Where a squirrel is not, but perhaps wishes he was: celebrating autumn in Turbine Hall in the Tate Modern.
Or, perhaps not. In a celebration of inauthenticity, Artist Ai Weiwei has carpeted the giant space with fake sunflower seeds. They’re striped. They’re porcelain. They’re all over the floor. And there’s over 100 million of them.
But although vast, it’s not an installation of indifference. Each seed is twice-fired, once before and once after being handpainted by a resident of Jingdezhen, the Chinese town that once supplied fine porcelain to the imperial court. Ai’s Sunflower Seeds project has reportedly saved the town from bankruptcy, at least for one more winter.

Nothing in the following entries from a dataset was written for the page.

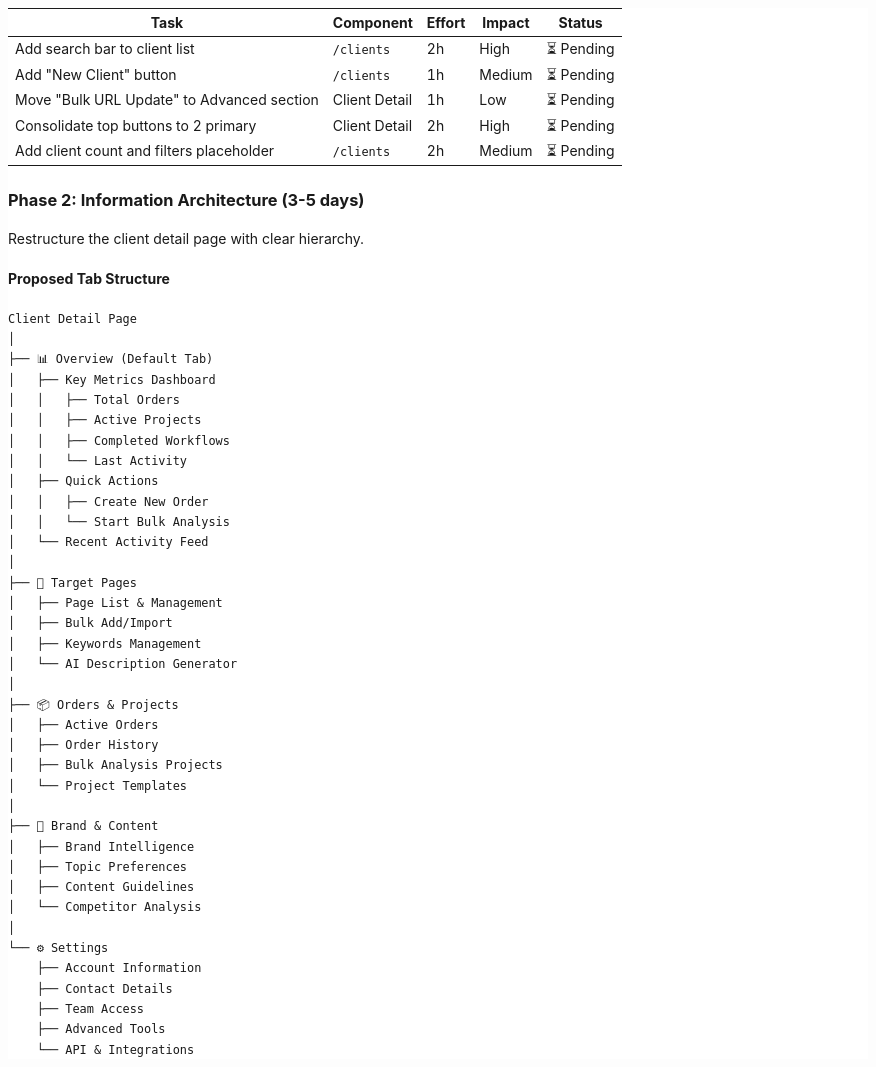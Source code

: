 | Task | Component | Effort | Impact | Status |
|------|-----------|--------|--------|--------|
| Add search bar to client list | `/clients` | 2h | High | ⏳ Pending |
| Add "New Client" button | `/clients` | 1h | Medium | ⏳ Pending |
| Move "Bulk URL Update" to Advanced section | Client Detail | 1h | Low | ⏳ Pending |
| Consolidate top buttons to 2 primary | Client Detail | 2h | High | ⏳ Pending |
| Add client count and filters placeholder | `/clients` | 2h | Medium | ⏳ Pending |

### Phase 2: Information Architecture (3-5 days)
Restructure the client detail page with clear hierarchy.

#### Proposed Tab Structure

```
Client Detail Page
│
├── 📊 Overview (Default Tab)
│   ├── Key Metrics Dashboard
│   │   ├── Total Orders
│   │   ├── Active Projects
│   │   ├── Completed Workflows
│   │   └── Last Activity
│   ├── Quick Actions
│   │   ├── Create New Order
│   │   └── Start Bulk Analysis
│   └── Recent Activity Feed
│
├── 🎯 Target Pages
│   ├── Page List & Management
│   ├── Bulk Add/Import
│   ├── Keywords Management
│   └── AI Description Generator
│
├── 📦 Orders & Projects
│   ├── Active Orders
│   ├── Order History
│   ├── Bulk Analysis Projects
│   └── Project Templates
│
├── 🧠 Brand & Content
│   ├── Brand Intelligence
│   ├── Topic Preferences
│   ├── Content Guidelines
│   └── Competitor Analysis
│
└── ⚙️ Settings
    ├── Account Information
    ├── Contact Details
    ├── Team Access
    ├── Advanced Tools
    └── API & Integrations
```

In terms of realist art, the seeds are realistic renderings in porcelain, almost biological models, like the work of the Blaschka family, of glass flower and marine invertebrate fame.
But unlike the delicate glass, these seeds are hardy. Visitors are able, and are encouraged, to walk on them, lie on them, roll around in them, do seed-angels. Faced with such great numbers, we abstract over the individuals to confront and reify the mass. And if the mass is inviting or unaggressive enough, our confrontation becomes play.
Human nature is, among other things, whimsical. Maybe there’s no gap at all between the real and the not-real, in an aesthetic sense. But I think there is. That’s where we laugh.
Perhaps it is sometimes nice to fool Mother Nature.